I made the decision when I was pregnant that I was going to breastfeed, or at least give it my best shot. Some people make you feel guilty about NOT breastfeeding. Even if they don’t verbally try to persuade you, you can often see their judging eyes when you tell them you aren’t. I never told anyone that I wasn’t going to because I had every intention of doing so. My answer every time was, “I’m going to TRY.” I’ve heard so many breastfeeding horror stories of how painful it was/could be, that I was just sure that I wasn’t going to be able to handle it, especially with my low pain tolerance. (If you pinch me there’s a chance I may break into tears.) Still, I was set on giving breastfeeding a go. I met with a lactation consultant in the hospital. I couldn’t breast feed Blake the first 2 days after he was born because of the surgery I had to have right after delivery.
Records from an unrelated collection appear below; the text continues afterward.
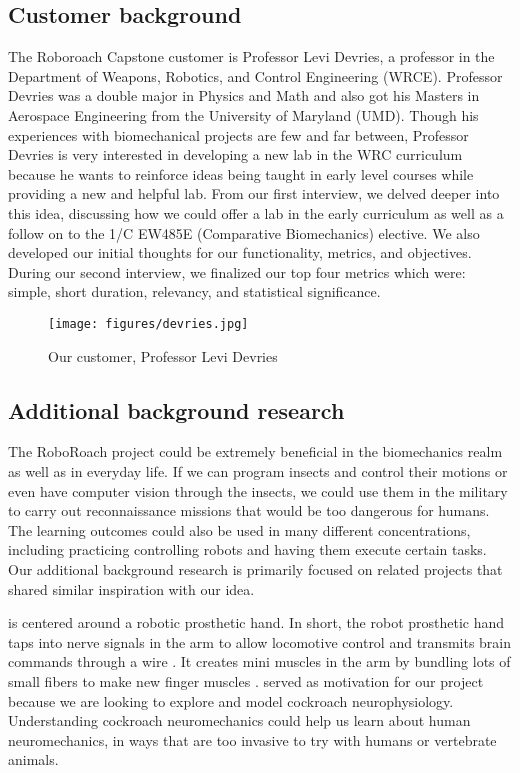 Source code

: \documentclass[twocolumn,10pt]{IEEEtran}
\begin{document}
\subsection{Customer background}
The Roboroach Capstone customer is Professor Levi Devries, a professor in the Department of Weapons, Robotics, and Control Engineering (WRCE). Professor Devries was a double major in Physics and Math and also got his Masters in Aerospace Engineering from the University of Maryland (UMD). Though his experiences with biomechanical projects are few and far between, Professor Devries is very interested in developing a new lab in the WRC curriculum because he wants to reinforce ideas being taught in early level courses while providing a new and helpful lab. From our first interview, we delved deeper into this idea, discussing how we could offer a lab in the early curriculum as well as a follow on to the 1/C EW485E (Comparative Biomechanics) elective. We also developed our initial thoughts for our functionality, metrics, and objectives. During our second interview, we finalized our top four metrics which were: simple, short duration, relevancy, and statistical significance. 
\begin{figure}
\begin{center}
\texttt{[image: figures/devries.jpg]}
\end{center}
\caption{Our customer, Professor Levi Devries}
\label{fig:profdevries}
\end{figure}

\subsection{Additional background research}
The RoboRoach project could be extremely beneficial in the biomechanics realm as well as in everyday life. If we can program insects and control their motions or even have computer vision through the insects, we could use them in the military to carry out reconnaissance missions that would be too dangerous for humans. The learning outcomes could also be used in many different concentrations, including practicing controlling robots and having them execute certain tasks. Our additional background research is primarily focused on related projects that shared similar inspiration with our idea. 

\cite{servick2020minimuscles} is centered around a robotic prosthetic hand. In short, the robot prosthetic hand taps into nerve signals in the arm to allow locomotive control and transmits brain commands through a wire \cite{servick2020minimuscles}. It creates mini muscles in the arm by bundling lots of small fibers to make new finger muscles \cite{servick2020minimuscles}. \cite{servick2020minimuscles} served as motivation for our project because we are looking to explore and model cockroach neurophysiology. Understanding cockroach neuromechanics could help us learn about human neuromechanics, in ways that are too invasive to try with humans or vertebrate animals. 
\end{document}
I was so drugged, dazed, and totally out of it those first few days that I had almost forgotten I’d even had a child. (See Delivery post.) On the 3rd day of being in the hospital I started breastfeeding. Ouch. Yeah, it hurt.
When we were released from the hospital I continued breastfeeding and pumping at home. I remember waking up from the first night of being home and being so engorged! I had large, painful lumps that woke me in the wee hours of the morning. I phoned my doctor and asked what I could do about the pain I was experiencing and was told to massage the large lumps I had to get the milk production going. For 40 minutes I massaged through the pain, then I cried when he was feeding, not only because my breasts were so sore, but because he was hurting me….biting. I trudged through it for a week, hearing all the little voices of people telling me that I just needed to get through those first few days or weeks.
I used Lanolin cream, which helped slightly, but the only downfall of that cream is that it’s not numbing! 😉
After the first week and a half I noticed that my milk supply was decreasing. We supplemented with Similac Supplementation formula, the same formula the hospital had put him on when I couldn’t feed him. I took the advice of friends and tried an herbal tea called Mother’s Milk to stimulate my supply. I kept pumping and feeding, until one day he bit me so hard that I began to bleed. With tears streaming down my face, I called it quits with breastfeeding and strictly pumped. As the days progressed, my supply lessened. Four days ago (after four weeks of giving it all I had) I only produced 1 ounce the entire day. (30 ounces is the norm) I called it quits on breastfeeding altogether, and enjoyed 2 nice cold beers that night. Ahhhhh.
In a conversation with a neighbor 2 days ago, we began talking about this subject and she asked me how feeding was going. I told her that I had switched him to 100% formula and she gave me those “judging eyes.” I tried to defend myself in saying that I really tried, but she told me I should’ve stuck with him breastfeeding (not pumping) longer because that’s really what stimulated the production of milk, and she continued to say that I should’ve waited out the pain because it only became easier. She made me feel guilty. I don’t need to feel guilty. My post pregnancy hormones are whacky enough without me having to listen to someone give me advice that I did not ask for. Here’s what I would like to say…when you ask me how something is going, then be prepared for my answer and don’t stare at me as if you’re disappointed, think I’m making a bad decision, or think I’m being a bad mom.
I want to tell people to think before you speak. I don’t give you unsolicited advice that could potentially make you feel less about yourself.
Trust me, I wanted to breastfeed if only for the sheer fact that formula is expensive! Some may say I gave up. You can say what you want but crying every time he feeds and spending more than half my day pumping (every 2 hours) was more than I could handle. It doesn’t matter to me what people think, I only wish they would keep their opinions to themselves.
On the other hand, I had some wonderful people give me advice that was nonjudgmental, and that I appreciated.
On a visit to Blake’s pediatrician we found out that he has ankyloglossia, or is tongue-tied. Tongue-tied is when the tissue under the tongue is too short, causing restricted movements of the tongue. This can result in difficult sucking, affecting breastfed babies. This can make feeding very painful. When I heard this information I felt better and less guilty, knowing that the pain I was experiencing during breastfeeding wasn’t fabricated on my part. No wonder it hurt so badly!
Here’s a picture of a tongue-tied baby.
We haven’t yet decided if we are going to have the doctor cut the extra tissue, or just wait to see if he grows out of it. We’ll probably make the decision to have it snipped because it can cause a speech impediment as a child gets older.
In the end, tongue-tied or not, I don’t regret my decision to quit breastfeeding. I guess it just wasn’t meant to be. And I’m okay with that. I’ll now be able to enjoy a Bloody Mary. Long time coming! So HA to all those judging moms out there who are currently breastfeeding. I’ll drink to you!